March 13, 2015: Project information up for mid-term project presentations/writeups (see What is Required => Midterm Progress section)

March 10, 2015: Questions for the write-up for this week’s readings (Week 10) are up: Reading Questions. These are due by 2pm on Friday (Mar 13, 2015), to be submitted via t-square.

March 2, 2015: CUDA installation instructions (for use with Caffe), courtesy of Chris Chow

Feb 27, 2015: List of most commonly used deep learning software packages

Jan 30,2015: Project proposal presentations/writeups moved to February 9th

Jan 22, 2015: Instructions for installing Caffe, and a simple modified example python script (tested on latest Ubuntu 14)

Jan 19, 2015: Project information up.

Course Description and Goals

This course will cover deep learning and its applications to perception in many modalities, focusing on those relevant for robotics (images, videos, and audio). Deep learning is a sub-field of machine learning that deals with learning hierarchical features representations in a data-driven manner, representing the input data in increasing levels of abstraction. This removes the need to hand-design features when applying machine learning to different modalities or problems. It has recently gained significant traction and media coverage due to its state-of-the-art performance in tasks such as object detection in computer vision (see ILSVRC2013 and 2014 as an example), terrain estimation for navigation in robotics, natural language processing, and others.

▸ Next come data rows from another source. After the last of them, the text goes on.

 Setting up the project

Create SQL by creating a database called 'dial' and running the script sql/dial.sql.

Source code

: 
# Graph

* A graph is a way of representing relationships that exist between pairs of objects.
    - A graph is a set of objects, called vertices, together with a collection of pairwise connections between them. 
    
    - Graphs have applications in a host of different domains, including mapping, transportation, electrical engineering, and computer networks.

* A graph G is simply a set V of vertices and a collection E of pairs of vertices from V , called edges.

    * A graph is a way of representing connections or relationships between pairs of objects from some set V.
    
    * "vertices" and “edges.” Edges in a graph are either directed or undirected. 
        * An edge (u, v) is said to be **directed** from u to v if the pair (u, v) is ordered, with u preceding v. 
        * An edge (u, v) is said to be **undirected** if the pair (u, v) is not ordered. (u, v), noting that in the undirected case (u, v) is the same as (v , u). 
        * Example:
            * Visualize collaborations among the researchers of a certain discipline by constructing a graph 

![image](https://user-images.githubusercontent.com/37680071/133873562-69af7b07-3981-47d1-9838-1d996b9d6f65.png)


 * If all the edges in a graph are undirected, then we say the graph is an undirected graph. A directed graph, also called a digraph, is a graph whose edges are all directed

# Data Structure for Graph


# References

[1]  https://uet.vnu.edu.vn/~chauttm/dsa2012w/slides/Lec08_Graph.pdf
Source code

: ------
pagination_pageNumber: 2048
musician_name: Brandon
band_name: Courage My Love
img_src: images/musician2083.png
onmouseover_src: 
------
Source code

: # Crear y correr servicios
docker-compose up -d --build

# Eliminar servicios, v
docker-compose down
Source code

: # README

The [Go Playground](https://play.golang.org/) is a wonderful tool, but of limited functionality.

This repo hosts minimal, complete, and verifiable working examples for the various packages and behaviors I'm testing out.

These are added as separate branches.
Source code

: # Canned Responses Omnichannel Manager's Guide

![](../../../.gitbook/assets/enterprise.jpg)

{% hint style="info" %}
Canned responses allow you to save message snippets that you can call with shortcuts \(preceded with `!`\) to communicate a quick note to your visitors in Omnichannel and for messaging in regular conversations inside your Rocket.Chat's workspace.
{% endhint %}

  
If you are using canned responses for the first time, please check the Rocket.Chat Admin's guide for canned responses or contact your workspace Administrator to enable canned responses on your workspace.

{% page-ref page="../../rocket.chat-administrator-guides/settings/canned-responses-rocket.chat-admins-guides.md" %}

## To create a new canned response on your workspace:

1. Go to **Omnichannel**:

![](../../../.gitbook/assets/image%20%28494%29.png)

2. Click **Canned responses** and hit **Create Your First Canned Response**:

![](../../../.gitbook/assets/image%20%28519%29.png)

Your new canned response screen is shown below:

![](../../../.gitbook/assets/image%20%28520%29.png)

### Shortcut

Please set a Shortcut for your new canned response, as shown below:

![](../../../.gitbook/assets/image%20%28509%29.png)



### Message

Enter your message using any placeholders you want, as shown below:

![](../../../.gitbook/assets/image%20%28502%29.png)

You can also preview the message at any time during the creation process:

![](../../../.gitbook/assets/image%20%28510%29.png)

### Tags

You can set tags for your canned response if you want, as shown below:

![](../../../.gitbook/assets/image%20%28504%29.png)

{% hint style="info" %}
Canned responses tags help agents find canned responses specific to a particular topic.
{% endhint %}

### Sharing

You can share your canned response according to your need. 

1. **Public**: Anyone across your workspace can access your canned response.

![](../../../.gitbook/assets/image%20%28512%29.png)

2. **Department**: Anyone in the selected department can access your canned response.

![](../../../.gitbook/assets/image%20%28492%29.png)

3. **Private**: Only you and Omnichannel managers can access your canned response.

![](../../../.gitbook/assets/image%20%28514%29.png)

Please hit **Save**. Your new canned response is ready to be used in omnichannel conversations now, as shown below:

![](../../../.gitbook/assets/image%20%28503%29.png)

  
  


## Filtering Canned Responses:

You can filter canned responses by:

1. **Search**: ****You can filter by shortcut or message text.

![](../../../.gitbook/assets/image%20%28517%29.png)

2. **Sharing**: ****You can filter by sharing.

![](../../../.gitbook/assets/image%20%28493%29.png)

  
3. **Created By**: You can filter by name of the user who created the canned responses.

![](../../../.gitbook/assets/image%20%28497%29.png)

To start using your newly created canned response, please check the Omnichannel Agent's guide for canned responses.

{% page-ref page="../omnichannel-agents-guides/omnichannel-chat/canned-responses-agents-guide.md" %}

The course will cover the fundamental theory behind these techniques, with topics ranging from sparse coding/filtering, autoencoders, convolutional neural networks, and deep belief nets. We will cover both supervised and unsupervised variants of these algorithms, and motivate them by showing real-world examples in perception-related tasks, including computer vision (object recognition/classification, activity recognition, etc.), perception for robotics (obstacle avoidance, grasping), and more. We will discuss some of the previous state-of-the-art methods and how they relate to the deep learning algorithms that have recently replaced them. The principles will also be related to neuroscience and other fields to facilitate a discussion about what these new advancement mean for understanding intelligence more generally as well limitations and open problems. The course will involve a project where students will be able to take relevant research problems in their particular field, apply the techniques and principles learned in the course to develop an approach, and implement it to investigate how these techniques are applicable. Results of the project will be presented at the end of the semester to fellow students to convey what was learned, what results were achieved, and future open research areas

Learning Outcomes

This course has several learning outcomes. By the end of the course, students will be able to:

Describe the fundamental advancements made in deep learning in the past 5 years and explain why they have led to a small revolution in the field of machine learning and perception in multiple modalities
Describe how these techniques relate to previous methods that were state of the art, for example typical computer vision pipelines
Categorize, compare, and contrast various deep learning algorithms and explain which are better suited for particular types of real-world data or problems than others
Read and understand research papers in the area and be able to identify the key claims and ideas within them
Discuss how these techniques relate to our understanding of intelligence and other fields such as neuroscience that explore these topics as they occur in nature
Design and carry out a project within their area of interest, apply the learned techniques to new types of data within this area, and analyze the performance of the algorithms within it

Prerequisites

This is a graduate class. The course will cover advanced machine learning topics, as related to perception, so a prior introductory machine learning, artificial intelligence, computer vision, or pattern recognition course is recommended. Strong math skills especially linear algebra, will be essential to understanding many of these techniques. Since deep learning is new (or rather, has become mainstream recently), there is no book available yet; so, the course readings will be tutorials and conference/journal papers, many of which are from machine learning conferences such as NIPS/ICML. Being able to read, analyze, and hopefully critique such research papers is therefore crucial!

Course Material

There is no textbook currently published, but we may refer to the in-progress book by Bengio et al.. The rest of the course material will be publicly available publications, or when necessary distributed material for tutorials that are not publicly accessible.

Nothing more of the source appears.